Processing Huge CSV files with AWS: Part I

By Eric Koyanagi

Posted on 09/18/23

The Goal: Handling Large CSV Uploads in the Cloud

Here’s a very common use case: someone wants to upload a massive CSV and “do stuff” with its contents. Doing this as a one-off is simple enough…but what about doing it at scale? Not as fun. That’s a lot of data to chunk through and a lot of memory to burn.

To be clear, when I say “massive”, I mean massive in both dimensions. The CSV itself might be 100GB or 1TB or more, and we might expect numerous uploads at the same time.

Articles online might tell you that it’s no big deal. Just max out the max execution time and let PHP use as much memory as it wants! This is risky business.

First, if you have a lot of people uploading CSVs at once, you’re not going to have enough processes to handle anything other than those long-running imports. That’s if the server has enough CPU and memory to keep up.

Using workers is much safer, and you can always set up auto scaling so that it spins down to zero instances if there’s nothing in the queue to process. This at least prevents it from tearing down production and lets you scale the hardware dedicated to imports independently.

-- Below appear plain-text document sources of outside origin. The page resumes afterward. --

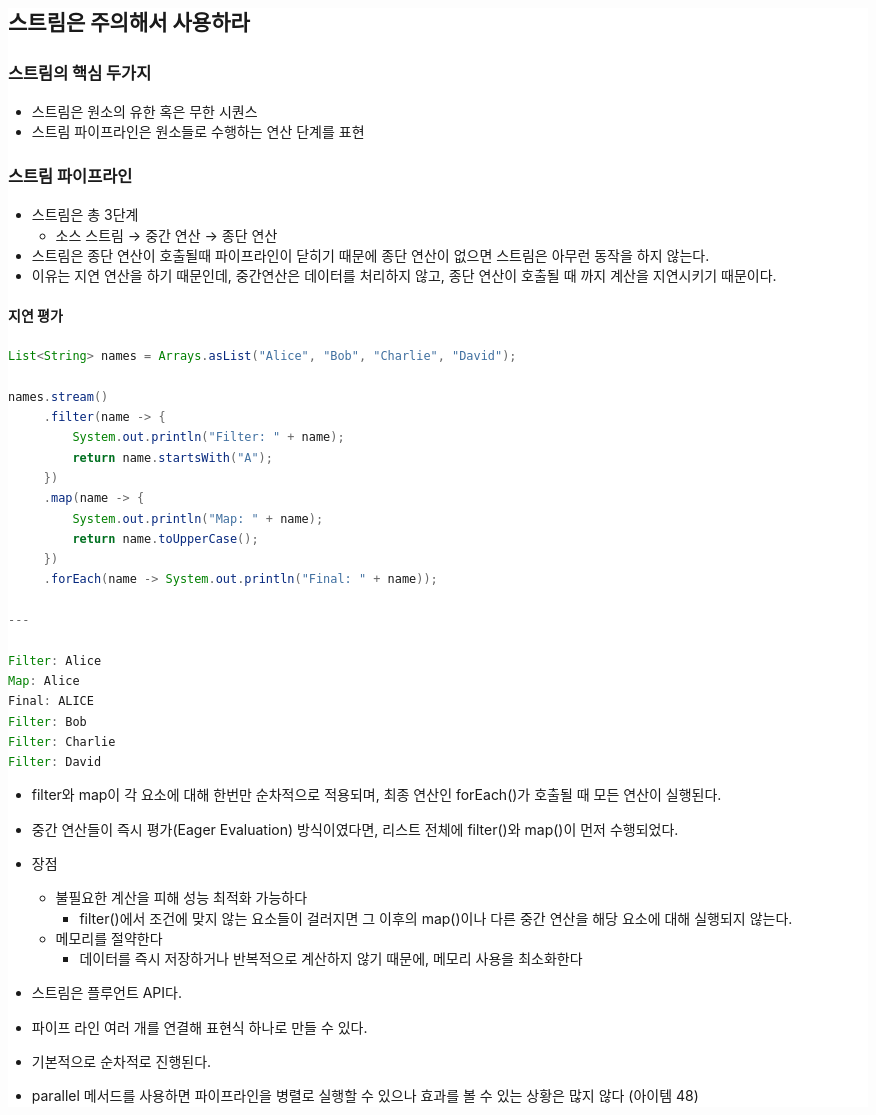 ## 스트림은 주의해서 사용하라

### 스트림의 핵심 두가지

- 스트림은 원소의 유한 혹은 무한 시퀀스
- 스트림 파이프라인은 원소들로 수행하는 연산 단계를 표현

### 스트림 파이프라인

- 스트림은 총 3단계
  - 소스 스트림 → 중간 연산 → 종단 연산
- 스트림은 종단 연산이 호출될때 파이프라인이 닫히기 때문에 종단 연산이 없으면 스트림은 아무런 동작을 하지 않는다.
- 이유는 지연 연산을 하기 때문인데, 중간연산은 데이터를 처리하지 않고, 종단 연산이 호출될 때 까지 계산을 지연시키기 때문이다.

#### 지연 평가

```java
List<String> names = Arrays.asList("Alice", "Bob", "Charlie", "David");

names.stream()
     .filter(name -> {
         System.out.println("Filter: " + name);
         return name.startsWith("A");
     })
     .map(name -> {
         System.out.println("Map: " + name);
         return name.toUpperCase();
     })
     .forEach(name -> System.out.println("Final: " + name));

---

Filter: Alice
Map: Alice
Final: ALICE
Filter: Bob
Filter: Charlie
Filter: David
```

- filter와 map이 각 요소에 대해 한번만 순차적으로 적용되며, 최종 연산인 forEach()가 호출될 때 모든 연산이 실행된다.
- 중간 연산들이 즉시 평가(Eager Evaluation) 방식이였다면, 리스트 전체에 filter()와 map()이 먼저 수행되었다.

- 장점
  - 불필요한 계산을 피해 성능 최적화 가능하다
      - filter()에서 조건에 맞지 않는 요소들이 걸러지면 그 이후의 map()이나 다른 중간 연산을 해당 요소에 대해 실행되지 않는다.
  - 메모리를 절약한다
      - 데이터를 즉시 저장하거나 반복적으로 계산하지 않기 때문에, 메모리 사용을 최소화한다

- 스트림은 플루언트 API다.

- 파이프 라인 여러 개를 연결해 표현식 하나로 만들 수 있다.
- 기본적으로 순차적로 진행된다.
- parallel 메서드를 사용하면 파이프라인을 병렬로 실행할 수 있으나 효과를 볼 수 있는 상황은 많지 않다 (아이템 48)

However, now you’ve likely got a cluster of machines running whose only job is processing big CSVs, and even then this isn’t as easy to scale as it might seem. You need long-running PHP processes and must be careful not to burn too much memory with any given process. You might even need to tune apache or nginx to spin up fewer processes and scale horizontally instead, racking up more cost.

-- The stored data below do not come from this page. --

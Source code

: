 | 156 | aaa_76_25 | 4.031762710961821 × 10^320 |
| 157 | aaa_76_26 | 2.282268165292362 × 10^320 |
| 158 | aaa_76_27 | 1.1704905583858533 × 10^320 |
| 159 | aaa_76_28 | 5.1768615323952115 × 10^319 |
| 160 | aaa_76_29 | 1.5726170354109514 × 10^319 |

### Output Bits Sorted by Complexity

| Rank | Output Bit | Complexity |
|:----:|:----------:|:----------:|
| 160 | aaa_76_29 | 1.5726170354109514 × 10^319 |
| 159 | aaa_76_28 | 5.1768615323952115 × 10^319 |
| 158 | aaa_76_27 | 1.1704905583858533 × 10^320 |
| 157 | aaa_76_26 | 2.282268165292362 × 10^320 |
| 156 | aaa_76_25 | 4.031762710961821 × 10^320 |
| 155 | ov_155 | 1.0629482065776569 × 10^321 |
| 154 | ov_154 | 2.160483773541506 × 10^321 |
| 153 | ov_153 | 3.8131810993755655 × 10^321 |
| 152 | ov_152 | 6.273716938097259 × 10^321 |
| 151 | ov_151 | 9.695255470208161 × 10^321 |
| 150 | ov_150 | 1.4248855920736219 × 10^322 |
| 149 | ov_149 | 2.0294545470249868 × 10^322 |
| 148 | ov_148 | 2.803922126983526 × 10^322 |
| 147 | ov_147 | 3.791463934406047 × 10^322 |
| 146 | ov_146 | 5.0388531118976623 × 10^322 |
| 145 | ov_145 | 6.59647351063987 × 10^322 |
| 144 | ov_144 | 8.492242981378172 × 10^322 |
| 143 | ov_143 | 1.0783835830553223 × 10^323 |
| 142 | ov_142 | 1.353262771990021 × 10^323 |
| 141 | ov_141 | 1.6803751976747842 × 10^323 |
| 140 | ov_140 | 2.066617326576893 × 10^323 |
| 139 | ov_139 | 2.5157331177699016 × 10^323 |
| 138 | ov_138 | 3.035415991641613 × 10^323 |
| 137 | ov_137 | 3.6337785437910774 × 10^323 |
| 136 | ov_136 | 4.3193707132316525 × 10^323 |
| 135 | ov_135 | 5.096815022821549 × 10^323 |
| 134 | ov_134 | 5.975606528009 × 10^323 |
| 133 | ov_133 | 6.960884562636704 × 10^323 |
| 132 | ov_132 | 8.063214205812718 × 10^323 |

There’s got to be a more “modern” way that leverages the power of the cloud to decouple the process from traditional servers. We might even save some money in the process.

Let’s use AWS: Navigating Acronympocalypse

Back in 2010, AWS boasted five services on their main console: EC2, S3, EMR, RDS, and CloudFront. Now it has something like 809 services spanning every permutation of letters sometimes followed by numbers (although the trend now is giving products actual names).

What’s especially annoying is that many of their “services” are wrappers around open-source software. EMR is backed by Hadoop. ElasticSearch is backed by Apache Lucene. Glue? Apache Spark. You get the idea.

You can’t really fight Amazon’s ever-increasing services, though, because they are powerful tools. We just have to accept their evil ways and learn to use the tools as best we can!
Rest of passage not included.